Dataset content: Begin

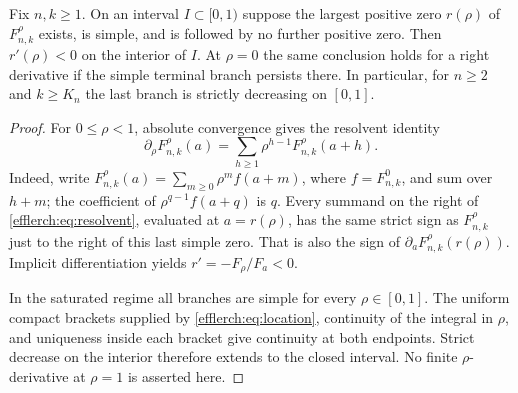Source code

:\begin{proposition}
\label{efflerch:prop:terminal}
Fix $n,k\geq1$.  On an interval $I\subset[0,1)$ suppose the largest
positive zero $r(\rho)$ of $F_{n,k}^\rho$ exists, is simple, and is
followed by no further positive zero.  Then $r'(\rho)<0$ on the interior
of $I$.  At $\rho=0$ the same conclusion holds for a right derivative
if the simple terminal branch persists there.  In particular, for
$n\geq2$ and $k\geq K_n$ the last branch is strictly decreasing on $[0,1]$.
\end{proposition}
\begin{proof}
For $0\leq\rho<1$, absolute convergence gives the resolvent identity
\begin{equation}\label{efflerch:eq:resolvent}
 \partial_\rho F_{n,k}^\rho(a)
  =\sum_{h\geq1}\rho^{h-1}F_{n,k}^\rho(a+h).
\end{equation}
Indeed, write $F_{n,k}^\rho(a)=\sum_{m\geq0}\rho^m f(a+m)$,
where $f=F_{n,k}^0$, and sum over $h+m$; the coefficient of
$\rho^{q-1}f(a+q)$ is $q$.  Every summand on the right of
\eqref{efflerch:eq:resolvent}, evaluated at $a=r(\rho)$, has the
same strict sign as $F_{n,k}^\rho$ just to the right of this last
simple zero.  That is also the sign of $\partial_aF_{n,k}^\rho(r(\rho))$.
Implicit differentiation yields $r'=-F_\rho/F_a<0$.

In the saturated regime all branches are simple for every
$\rho\in[0,1]$.  The uniform compact brackets supplied by
\eqref{efflerch:eq:location}, continuity of the integral in $\rho$,
and uniqueness inside each bracket give continuity at both endpoints.
Strict decrease on the interior therefore extends to the closed interval.
No finite $\rho$-derivative at $\rho=1$ is asserted here.
\end{proof}

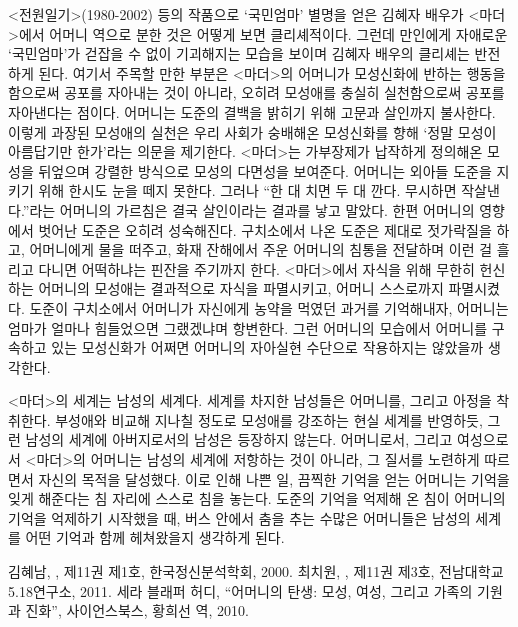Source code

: <전원일기>(1980-2002) 등의 작품으로 `국민엄마' 별명을 얻은 김혜자 배우가 <마더>에서 어머니 역으로 분한 것은 어떻게 보면 클리셰적이다. 그런데 만인에게 자애로운 `국민엄마'가 걷잡을 수 없이 기괴해지는 모습을 보이며 김혜자 배우의 클리셰는 반전하게 된다. 여기서 주목할 만한 부분은 <마더>의 어머니가 모성신화에 반하는 행동을 함으로써 공포를 자아내는 것이 아니라, 오히려 모성애를 충실히 실천함으로써 공포를 자아낸다는 점이다. 어머니는 도준의 결백을 밝히기 위해 고문과 살인까지 불사한다. 이렇게 과장된 모성애의 실천은 우리 사회가 숭배해온 모성신화를 향해 `정말 모성이 아름답기만 한가'라는 의문을 제기한다. <마더>는 가부장제가 납작하게 정의해온 모성을 뒤엎으며 강렬한 방식으로 모성의 다면성을 보여준다. 어머니는 외아들 도준을 지키기 위해 한시도 눈을 떼지 못한다. 그러나 ``한 대 치면 두 대 깐다. 무시하면 작살낸다.''라는 어머니의 가르침은 결국 살인이라는 결과를 낳고 말았다. 한편 어머니의 영향에서 벗어난 도준은 오히려 성숙해진다. 구치소에서 나온 도준은 제대로 젓가락질을 하고, 어머니에게 물을 떠주고, 화재 잔해에서 주운 어머니의 침통을 전달하며 이런 걸 흘리고 다니면 어떡하냐는 핀잔을 주기까지 한다. <마더>에서 자식을 위해 무한히 헌신하는 어머니의 모성애는 결과적으로 자식을 파멸시키고, 어머니 스스로까지 파멸시켰다. 도준이 구치소에서 어머니가 자신에게 농약을 먹였던 과거를 기억해내자, 어머니는 엄마가 얼마나 힘들었으면 그랬겠냐며 항변한다. 그런 어머니의 모습에서 어머니를 구속하고 있는 모성신화가 어쩌면 어머니의 자아실현 수단으로 작용하지는 않았을까 생각한다.

<마더>의 세계는 남성의 세계다. 세계를 차지한 남성들은 어머니를, 그리고 아정을 착취한다. 부성애와 비교해 지나칠 정도로 모성애를 강조하는 현실 세계를 반영하듯, 그런 남성의 세계에 아버지로서의 남성은 등장하지 않는다. 어머니로서, 그리고 여성으로서 <마더>의 어머니는 남성의 세계에 저항하는 것이 아니라, 그 질서를 노련하게 따르면서 자신의 목적을 달성했다. 이로 인해 나쁜 일, 끔찍한 기억을 얻는 어머니는 기억을 잊게 해준다는 침 자리에 스스로 침을 놓는다. 도준의 기억을 억제해 온 침이 어머니의 기억을 억제하기 시작했을 때, 버스 안에서 춤을 추는 수많은 어머니들은 남성의 세계를 어떤 기억과 함께 헤쳐왔을지 생각하게 된다.

\begin{thebibliography}{9}
   김혜남, ,  제11권 제1호, 한국정신분석학회, 2000.
   최치원, ,  제11권 제3호, 전남대학교 5.18연구소, 2011.
   세라 블래퍼 허디, ``어머니의 탄생: 모성, 여성, 그리고 가족의 기원과 진화'', 사이언스북스, 황희선 역, 2010.
\end{thebibliography}
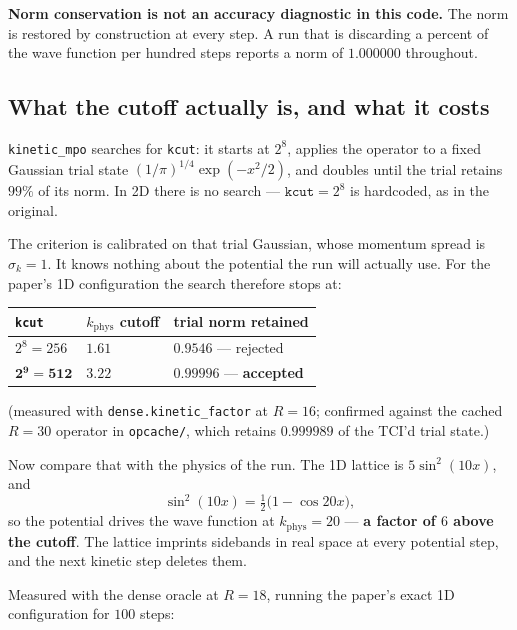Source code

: \documentclass[11pt,a4paper]{article}
\newcommand{\code}[1]{\texttt{#1}}
\newcommand{\kph}{k_{\mathrm{phys}}}
\begin{document}
\begin{finding}
\textbf{Norm conservation is not an accuracy diagnostic in this code.} The norm is
restored by construction at every step. A run that is discarding a percent of the
wave function per hundred steps reports a norm of $1.000000$ throughout.
\end{finding}

\subsection{What the cutoff actually is, and what it costs}

\code{kinetic\_mpo} searches for \code{kcut}: it starts at $2^8$, applies the
operator to a fixed Gaussian trial state $(1/\pi)^{1/4}\exp(-x^2/2)$, and doubles
until the trial retains $99\%$ of its norm. In 2D there is no search ---
$\code{kcut} = 2^8$ is hardcoded, as in the original.

The criterion is calibrated on that trial Gaussian, whose momentum spread is
$\sigma_k = 1$. It knows nothing about the potential the run will actually use. For
the paper's 1D configuration the search therefore stops at:

\begin{center}
\begin{tabular}{@{}lll@{}}
\toprule
\code{kcut} & $\kph$ cutoff & trial norm retained \\
\midrule
$2^8 = 256$          & $1.61$          & $0.9546$ --- rejected \\
$\mathbf{2^9 = 512}$ & $\mathbf{3.22}$ & $\mathbf{0.99996}$ --- \textbf{accepted} \\
\bottomrule
\end{tabular}
\end{center}

\noindent
(measured with \code{dense.kinetic\_factor} at $R = 16$; confirmed against the cached
$R = 30$ operator in \code{opcache/}, which retains $0.999989$ of the TCI'd trial
state.)

Now compare that with the physics of the run. The 1D lattice is $5\sin^2(10x)$, and
\begin{equation}
  \sin^2(10x) = \tfrac{1}{2}\big(1 - \cos 20x\big),
\end{equation}
so the potential drives the wave function at $\kph = 20$ --- \textbf{a factor of $6$
above the cutoff}. The lattice imprints sidebands in real space at every potential
step, and the next kinetic step deletes them.

Measured with the dense oracle at $R = 18$, running the paper's exact 1D
configuration for $100$ steps:
\end{document}
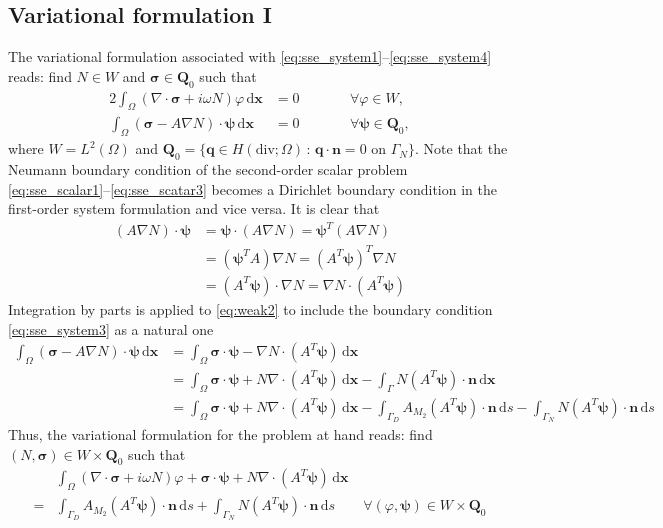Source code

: \documentclass[11pt,a4paper]{article}
\begin{document}
\subsection{Variational formulation I}
The variational formulation associated with \eqref{eq:sse_system1}--\eqref{eq:sse_system4} reads: find $N\in W$ and $\boldsymbol{\sigma}\in\mathbf{Q}_0$ such that 
\begin{alignat}{2}
\int_\Omega\left(\nabla\cdot\boldsymbol{\sigma}+i\omega N\right)\varphi\,\mathrm{d}\mathbf{x}&=0 \qquad && \forall \varphi\in W,
\label{eq:weak1}\\
\int_\Omega\left(\boldsymbol{\sigma}-A\nabla N\right)\cdot\boldsymbol{\psi}\,\mathrm{d}\mathbf{x}&=0 \qquad && \forall \boldsymbol{\psi}\in \mathbf{Q}_0,
\label{eq:weak2}
\end{alignat}
where $W=L^2(\Omega)$ and $\mathbf{Q}_0=\{\mathbf{q}\in H(\text{div};\Omega)\,:\,\mathbf{q}\cdot\mathbf{n}=0 \text{ on }\Gamma_N\}$. Note that the Neumann boundary condition of the second-order scalar problem \eqref{eq:sse_scalar1}--\eqref{eq:sse_scatar3} becomes a Dirichlet boundary condition in the first-order system formulation and vice versa. It is clear that
\begin{align}
(A\nabla N)\cdot\boldsymbol{\psi}
&=\boldsymbol{\psi}\cdot(A\nabla N)
=\boldsymbol{\psi}^T(A\nabla N)\\
&=(\boldsymbol{\psi}^TA)\nabla N
=(A^T\boldsymbol{\psi})^T\nabla N\\
&=(A^T\boldsymbol{\psi})\cdot\nabla N
=\nabla N\cdot(A^T\boldsymbol{\psi})
\end{align}
Integration by parts is applied to \eqref{eq:weak2} to include the boundary condition \eqref{eq:sse_system3} as a natural one
\begin{align*}
\int_\Omega(\boldsymbol{\sigma}-A\nabla N)\cdot\boldsymbol{\psi}\,\mathrm{d}\mathbf{x}
&=\int_\Omega\boldsymbol{\sigma}\cdot\boldsymbol{\psi}-\nabla N\cdot(A^T\boldsymbol{\psi})\,\mathrm{d}\mathbf{x}\\
&=\int_\Omega\boldsymbol{\sigma}\cdot\boldsymbol{\psi}+N\nabla\cdot(A^T\boldsymbol{\psi})\,\mathrm{d}\mathbf{x}-\int_\Gamma N(A^T\boldsymbol{\psi})\cdot\mathbf{n}\,\mathrm{d}\mathbf{x}\\
&=\int_\Omega\boldsymbol{\sigma}\cdot\boldsymbol{\psi}+N\nabla\cdot(A^T\boldsymbol{\psi})\,\mathrm{d}\mathbf{x}-\int_{\Gamma_D} A_{M_2}(A^T\boldsymbol{\psi})\cdot\mathbf{n}\,\mathrm{d}s-\int_{\Gamma_N} N(A^T\boldsymbol{\psi})\cdot\mathbf{n}\,\mathrm{d}s
\end{align*}
Thus, the variational formulation for the problem at hand reads: find $(N,\boldsymbol{\sigma})\in W\times\mathbf{Q}_0$ such that
\begin{align}
&\int_\Omega\left(\nabla\cdot\boldsymbol{\sigma}+i\omega N\right)\varphi+\boldsymbol{\sigma}\cdot\boldsymbol{\psi}+N\nabla\cdot(A^T\boldsymbol{\psi})\,\mathrm{d}\mathbf{x}\\
=&\int_{\Gamma_D} A_{M_2}(A^T\boldsymbol{\psi})\cdot\mathbf{n}\,\mathrm{d}s+\int_{\Gamma_N} N(A^T\boldsymbol{\psi})\cdot\mathbf{n}\,\mathrm{d}s \qquad \forall (\varphi,\boldsymbol{\psi})\in W\times\mathbf{Q}_0
\end{align}
\end{document}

Dataset content: End

§ **Work task**: Start at the line holding "Integration by parts" and retype each line through the end of the material above, both included.

§ **Result**:
Integration by parts is applied to \eqref{eq:weak2} to include the boundary condition \eqref{eq:sse_system3} as a natural one
\begin{align*}
\int_\Omega(\boldsymbol{\sigma}-A\nabla N)\cdot\boldsymbol{\psi}\,\mathrm{d}\mathbf{x}
&=\int_\Omega\boldsymbol{\sigma}\cdot\boldsymbol{\psi}-\nabla N\cdot(A^T\boldsymbol{\psi})\,\mathrm{d}\mathbf{x}\\
&=\int_\Omega\boldsymbol{\sigma}\cdot\boldsymbol{\psi}+N\nabla\cdot(A^T\boldsymbol{\psi})\,\mathrm{d}\mathbf{x}-\int_\Gamma N(A^T\boldsymbol{\psi})\cdot\mathbf{n}\,\mathrm{d}\mathbf{x}\\
&=\int_\Omega\boldsymbol{\sigma}\cdot\boldsymbol{\psi}+N\nabla\cdot(A^T\boldsymbol{\psi})\,\mathrm{d}\mathbf{x}-\int_{\Gamma_D} A_{M_2}(A^T\boldsymbol{\psi})\cdot\mathbf{n}\,\mathrm{d}s-\int_{\Gamma_N} N(A^T\boldsymbol{\psi})\cdot\mathbf{n}\,\mathrm{d}s
\end{align*}
Thus, the variational formulation for the problem at hand reads: find $(N,\boldsymbol{\sigma})\in W\times\mathbf{Q}_0$ such that
\begin{align}
&\int_\Omega\left(\nabla\cdot\boldsymbol{\sigma}+i\omega N\right)\varphi+\boldsymbol{\sigma}\cdot\boldsymbol{\psi}+N\nabla\cdot(A^T\boldsymbol{\psi})\,\mathrm{d}\mathbf{x}\\
=&\int_{\Gamma_D} A_{M_2}(A^T\boldsymbol{\psi})\cdot\mathbf{n}\,\mathrm{d}s+\int_{\Gamma_N} N(A^T\boldsymbol{\psi})\cdot\mathbf{n}\,\mathrm{d}s \qquad \forall (\varphi,\boldsymbol{\psi})\in W\times\mathbf{Q}_0
\end{align}
\end{document}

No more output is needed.